You are 100% correct. Open source has a common definition the vast majority of the world uses, a company can proclaim their own definition, but it doesn't magically change the language. Nobody is thinking about, or even aware of, the OSI, when using the term. The correct term people should be using is "OSI approved", or something similar, although that's no more meaningful or useful as a "bob approved" license, where bob is some random nobody.
The thing is, in many corporate and government settings, OSI is trusted by default as "this is open source", and anything not explicitly covered by OSI will cause you a world of pain with your legal department to get an exception.
Edge case. In every company on the surface of this continent people import libraries and run software with no idea what is under the hood and whether they are compliant with all the applicable license agreements. Some clumsy attempts are made for major systems in some companies, but again, edge cases.
It's not that they don't understand; it's that it causes more work for the lawyers, because someone has to review the license if it's not one of the standard boilerplate acceptable licenses.
I once had to go to lawyers to get a license approved on a lib that went something along the lines of "this work is in the public domain; do whatever the fuck you want with it, just don't come crawling to me for help". I'm paraphrasing from ~20-year-old memories here, but I do distinctly remember the profanity. It elicited a chuckle from the lawyer and something along the lines of "I wish all of these were this simple".
JSLint had a standard open source license with an addition that said “The Software should be used for Good, not Evil.”
IBM wanted to use it but their lawyers balked at the added restriction. They wrote to the author to see if it could be removed. The author wrote back with, “I give permission for IBM, its customers, partners, and minions, to use JSLint for evil.”
If you're doing this sort of license analysis, try a license detector I built. It tries to guess which license was used and diff any changes. Lots of licenses are small changes from others, so it usually makes multiple guesses.
They understand quite well that it's not really something you can just neatly place a piece of work into. Something which is 'public domain' but the copyright has not actually expired on is higher risk to use than something with an explicit open source license.
You commented before reading...Unless the author updated the blog in the meanwhile.
Because point 6 says: "Instead, SQLite is in the public domain, which means it has even fewer restrictions than any open source license."
This is an interesting case to me and thus my questions. Don't feel you need to answer to some stranger on the internet interrogating you.
Public domain is largely a US government concept, I think the was the main reason that sqlite was put "in the public domain" it started and was initially payed for as an internal database for some military contract. So when Dr. H wanted to release it to the public he did it in the normal US government method which was public domain.

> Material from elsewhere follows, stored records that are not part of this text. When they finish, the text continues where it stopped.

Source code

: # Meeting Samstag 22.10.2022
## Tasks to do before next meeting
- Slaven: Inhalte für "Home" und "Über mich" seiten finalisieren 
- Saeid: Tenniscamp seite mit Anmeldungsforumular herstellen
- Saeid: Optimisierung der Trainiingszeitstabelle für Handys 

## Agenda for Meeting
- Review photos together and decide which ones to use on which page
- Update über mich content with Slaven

Would you legally be able to use nasa papers or programs? these are also in the public domain.
A short essay on public domain, because I am feeling a bit philosophic this morning.
As far as I know public domain is a concept that originated in the US when it was a new country(probably wrong and US centric). The question was who owns works created by a government "of the people", the answer was "the people" so it was formalized that US government works were not protected by copyright[note 1] and were in the "public domain" at first this was just laws, and when government research organizations(nasa etc..) were founded their works, the research they did, was also "public domain"
It really is an open question whether private citizens can also declaim any copyright on a work, declare it "for the public good" and put it in the public domain. Are you allowed to give up your rights?
1. The US government is able to protect it's works through mechanisms other than copyright, think classification levels. top secret etc..
As for NASA papers and such... I have no idea. If I were running a company I'd be able to ask a lawyer; as it stands, I'm taking the risk that the SQLite authors don't sue.
Making your work public domain is not "giving up your rights". It would be the exact opposite: practicing your right to transfer your IP. Being able to transfer or sell your IP would be an important right.
Similar to physical property: being able to sell it or to give it to the public is an important right. (Okay, you probably can't give your American land to everyone in the world, but only for practical reasons, and not for some fundamental reason like that would be "giving away your rights". No, that would be the opposite: your land, you do whatever you want with it.)
Over in Australia, the question of whether private citizens can also declaim any copyright on a work is resolved: We can't.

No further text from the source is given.